13/03/2018 | Livres | 0 commentaires

A vous qui avant nous vivez
Nathalie Léger-Cresson
Edition des femmes-Antoinette Fouque (2018)

 

 

(Par Annie Forest-Abou Mansour)

 

 

    leger-cresson-n-a-vous-qui-avant-nous-vivez.jpgDans A vous qui avant nous vivez,   ouvrage riche, dense, solidement documenté, Nathalie Léger-Cresson permet au lecteur d’effectuer un voyage magique et éblouissant dans le temps. Elle ne se contente pas de montrer, elle redonne vie à nos lointains parents, nos ancêtres préhistoriques, des homo sapiens comme nous, et elle décrit avec précision, finesse,  leurs  magnifiques œuvres d’art en  nous faisant parcourir « la grotte Chauvet, à Vallon-Pont-d’Arc en Ardèche dont les images de haute maîtrise datent de 36 000 ans ».

    Dans un ouvrage à la forme particulière, nouvelle et originale,  le réel fondé sur des enquêtes, des recherches, des publications scientifiques, se mêle à la fiction. En interrogeant les dessins sublimes de nos ascendants, (« (…) les contour des animaux sont tracés au fusain noir. En estompant ce charbon de bois, les artistes ont souvent montré le relief des corps et des têtes des animaux, le dégradé de leur pelage. Ils ont aussi joué des colorations de la paroi dont le blanc ressort dès qu’on gratte, par exemple, pour donner le pourtour des yeux ».) la narratrice rétablit des moments perdus. Les dessins nous relient avec ce monde disparu et avec nos ancêtres Aurignaciens.  Ils vivaient dans le même environnement géographique existant actuellement, « au bord de l’Ardèche, peu avant le Pont d’Arc », ressentaient les mêmes émotions, les mêmes sentiments, les mêmes angoisses. Ils avaient les mêmes rêves, les mêmes désirs. Le tricotage des temps, passé, présent et futur, le jeu des pronoms  et des désinences, dans certains passages, concrétise cette réalité : « Je marchions dans ces vastes salles que reprenait la nuit, me glissais dans ces galerie étroites et chantournées, et éprouvions dans tout mon corps ce mystère qui suspendait le temps ». Ils sont nous, nous sommes eux. L’auteure superpose leur histoire à la nôtre. Elle met en scène des doubles préhistoriques de contemporains.  Une mère et ses deux filles circulent à travers le temps et les pages du livre.
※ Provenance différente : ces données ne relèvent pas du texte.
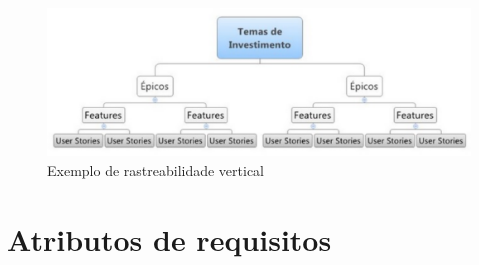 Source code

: \begin{figure}[!htpb]
\centering
\includegraphics[scale=0.4]{figuras/gerenciamento/vertical}
\caption{Exemplo de rastreabilidade vertical}
\end{figure}

\newpage
\section{Atributos de requisitos}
Le leitmotiv « je ne t’écrase pas trop ? » qui ouvre le dialogue du « 4 avril 10003 AP » entre le bison et la lionne, en 2018 entre un homme et une femme, « le 28 août 2600 AP »  entre B et L, témoigne de ces similitudes.    La narratrice entremêle et tisse les tranches de vie de ces êtres et de celles de contemporains. Elle  fait parler les personnages hybrides mi animaux, mi humains  des dessins, des humains de différentes époques, suppléant le manque d’informations par l’imagination, la fiction, la poésie, son empathie. Les lieux, les fresques préhistoriques sont vrais, les dialogues et les situations sont inventés. La narratrice tisse une continuité entre ces lointains ancêtres embusqués dans notre inconscient, dans notre ADN et nous.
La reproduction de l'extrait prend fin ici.